• SUPPLIED RECORDS
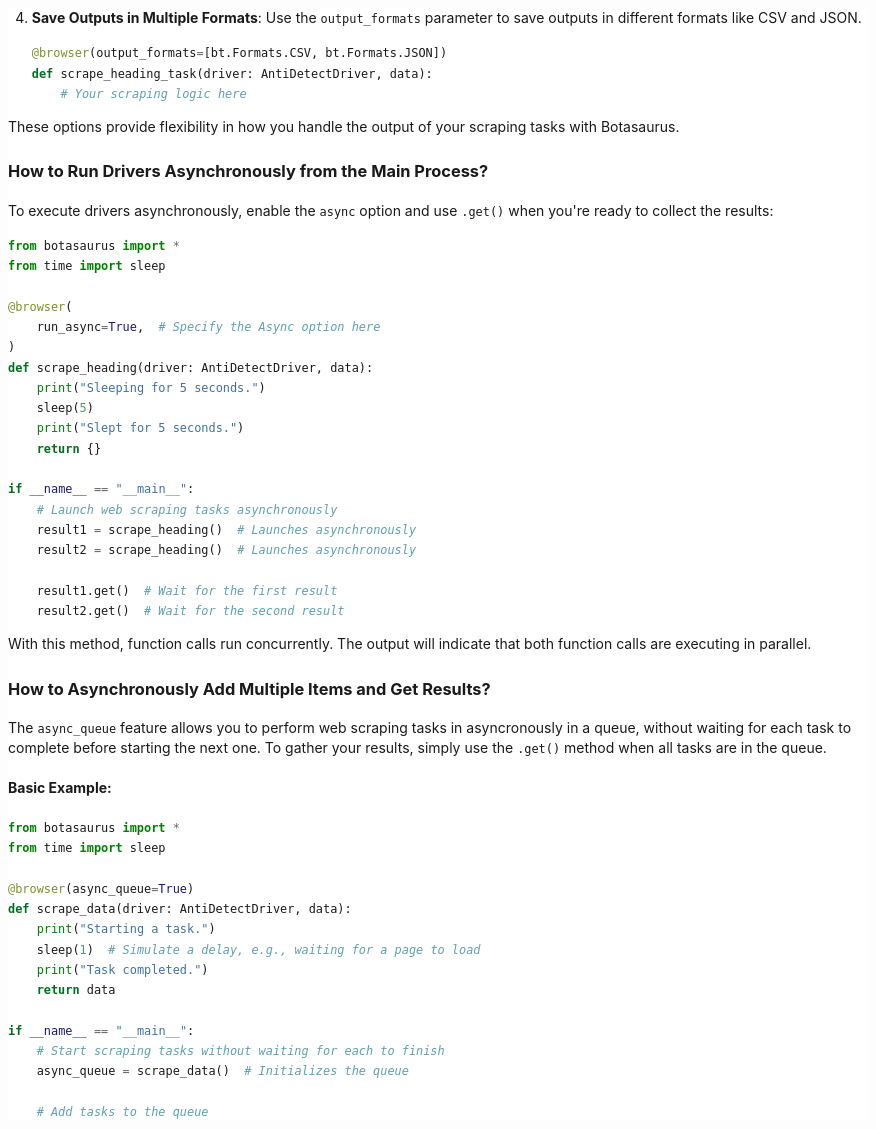 4. **Save Outputs in Multiple Formats**: Use the `output_formats` parameter to save outputs in different formats like CSV and JSON.
   ```python
   @browser(output_formats=[bt.Formats.CSV, bt.Formats.JSON])  
   def scrape_heading_task(driver: AntiDetectDriver, data): 
       # Your scraping logic here
   ```

These options provide flexibility in how you handle the output of your scraping tasks with Botasaurus.

### How to Run Drivers Asynchronously from the Main Process?

To execute drivers asynchronously, enable the `async` option and use `.get()` when you're ready to collect the results:

```python
from botasaurus import * 
from time import sleep

@browser(
    run_async=True,  # Specify the Async option here
)
def scrape_heading(driver: AntiDetectDriver, data):
    print("Sleeping for 5 seconds.")
    sleep(5)
    print("Slept for 5 seconds.")
    return {}

if __name__ == "__main__":
    # Launch web scraping tasks asynchronously
    result1 = scrape_heading()  # Launches asynchronously
    result2 = scrape_heading()  # Launches asynchronously

    result1.get()  # Wait for the first result
    result2.get()  # Wait for the second result
```

With this method, function calls run concurrently. The output will indicate that both function calls are executing in parallel.

### How to Asynchronously Add Multiple Items and Get Results?

The `async_queue` feature allows you to perform web scraping tasks in asyncronously in a queue, without waiting for each task to complete before starting the next one. To gather your results, simply use the `.get()` method when all tasks are in the queue.

#### Basic Example:

```python
from botasaurus import * 
from time import sleep

@browser(async_queue=True)
def scrape_data(driver: AntiDetectDriver, data):
    print("Starting a task.")
    sleep(1)  # Simulate a delay, e.g., waiting for a page to load
    print("Task completed.")
    return data

if __name__ == "__main__":
    # Start scraping tasks without waiting for each to finish
    async_queue = scrape_data()  # Initializes the queue

    # Add tasks to the queue
```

• EXERCISE INSTRUCTIONS
Without copying the pictures, transcribe the entries exactly.

• TASK ANSWER
 4. **Save Outputs in Multiple Formats**: Use the `output_formats` parameter to save outputs in different formats like CSV and JSON.
   ```python
   @browser(output_formats=[bt.Formats.CSV, bt.Formats.JSON])  
   def scrape_heading_task(driver: AntiDetectDriver, data): 
       # Your scraping logic here
   ```

These options provide flexibility in how you handle the output of your scraping tasks with Botasaurus.

### How to Run Drivers Asynchronously from the Main Process?

To execute drivers asynchronously, enable the `async` option and use `.get()` when you're ready to collect the results:

```python
from botasaurus import * 
from time import sleep

@browser(
    run_async=True,  # Specify the Async option here
)
def scrape_heading(driver: AntiDetectDriver, data):
    print("Sleeping for 5 seconds.")
    sleep(5)
    print("Slept for 5 seconds.")
    return {}

if __name__ == "__main__":
    # Launch web scraping tasks asynchronously
    result1 = scrape_heading()  # Launches asynchronously
    result2 = scrape_heading()  # Launches asynchronously

    result1.get()  # Wait for the first result
    result2.get()  # Wait for the second result
```

With this method, function calls run concurrently. The output will indicate that both function calls are executing in parallel.

### How to Asynchronously Add Multiple Items and Get Results?

The `async_queue` feature allows you to perform web scraping tasks in asyncronously in a queue, without waiting for each task to complete before starting the next one. To gather your results, simply use the `.get()` method when all tasks are in the queue.

#### Basic Example:

```python
from botasaurus import * 
from time import sleep

@browser(async_queue=True)
def scrape_data(driver: AntiDetectDriver, data):
    print("Starting a task.")
    sleep(1)  # Simulate a delay, e.g., waiting for a page to load
    print("Task completed.")
    return data

if __name__ == "__main__":
    # Start scraping tasks without waiting for each to finish
    async_queue = scrape_data()  # Initializes the queue

    # Add tasks to the queue
```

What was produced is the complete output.